Magnetocaloric effect of nonstoichiometric La 1−x Fe 11.4+x Si 1.6 alloys with first-order and second-order magnetic transitions

Variation from a first-order magnetoelastic transition (FOMT) to a second-order magnetic transition (SOMT) could be controlled by finely adjusting the Fe/La ratio in the non-stoichiometric La1−xFe11.4+xSi1.6 (x = 0, 0.05, 0.10, 0.15 and 0.20) alloys. Particularly, a nearly stoichiometric ratio of NaZn13-type phase was obtained with an addition of excess 0.15 at% Fe. When x value increased from 0 to 0.20, the Curie temperature (TC) increased from 198.6 to 216.6 K due to lattice shrinkage and the magnetic entropy change (−ΔSM) decreased from 18.4 to 8.0 J/(kg·K) (at 0−2 T) and from 22.5 to 13.8 J/(kg·K) (at 0−5 T), which may be ascribed to the change from the itinerant-electron metamagnetism (IEM) to second order magnetic transition. Thus their effective refrigeration capacities declined from 347.6 to 245.9 J kg−1 under 0–5 T, which values were comparable to the Gd5Si2Ge1.9Fe0.1. The Fe/La ratio in NaZn13-phase was possibly dominant to induce the transition from first to second order among La1−xFe11.4+xSi1.6 alloys.
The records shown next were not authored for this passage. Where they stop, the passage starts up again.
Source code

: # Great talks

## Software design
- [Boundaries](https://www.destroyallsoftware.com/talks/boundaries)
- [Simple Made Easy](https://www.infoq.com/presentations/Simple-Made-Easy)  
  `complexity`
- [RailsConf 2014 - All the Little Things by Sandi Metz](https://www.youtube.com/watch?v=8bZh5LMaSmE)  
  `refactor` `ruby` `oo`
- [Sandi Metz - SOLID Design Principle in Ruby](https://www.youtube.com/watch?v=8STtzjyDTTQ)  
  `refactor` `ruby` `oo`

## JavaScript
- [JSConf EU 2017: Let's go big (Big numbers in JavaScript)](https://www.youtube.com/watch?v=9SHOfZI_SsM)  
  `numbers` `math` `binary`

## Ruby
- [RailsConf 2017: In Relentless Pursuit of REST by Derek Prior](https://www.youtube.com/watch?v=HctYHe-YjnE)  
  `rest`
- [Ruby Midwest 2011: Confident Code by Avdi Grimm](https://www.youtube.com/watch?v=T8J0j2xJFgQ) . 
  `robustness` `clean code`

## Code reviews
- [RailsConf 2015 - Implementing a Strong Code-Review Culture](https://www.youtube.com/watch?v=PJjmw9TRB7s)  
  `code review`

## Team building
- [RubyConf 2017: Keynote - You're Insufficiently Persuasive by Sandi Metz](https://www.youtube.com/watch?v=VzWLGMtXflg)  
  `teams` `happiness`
The thermal hysteresis decreased by 87% to 0.3 K and magnetic hysteresis losses reduced by 90% to 1.4 J kg−1 under 0–5 T. Near the transition border, the alloys with x = 0.15 produced a giant magnetocaloric effect of about 11.8 J/(kg·K) under 0–2 T at TC = 205.6 K. The magnetic hysteresis was 3.01 J kg−1 and the thermal hysteresis was 1.9 K. The material near the border of transition could be suitable for future magnetic refrigeration application.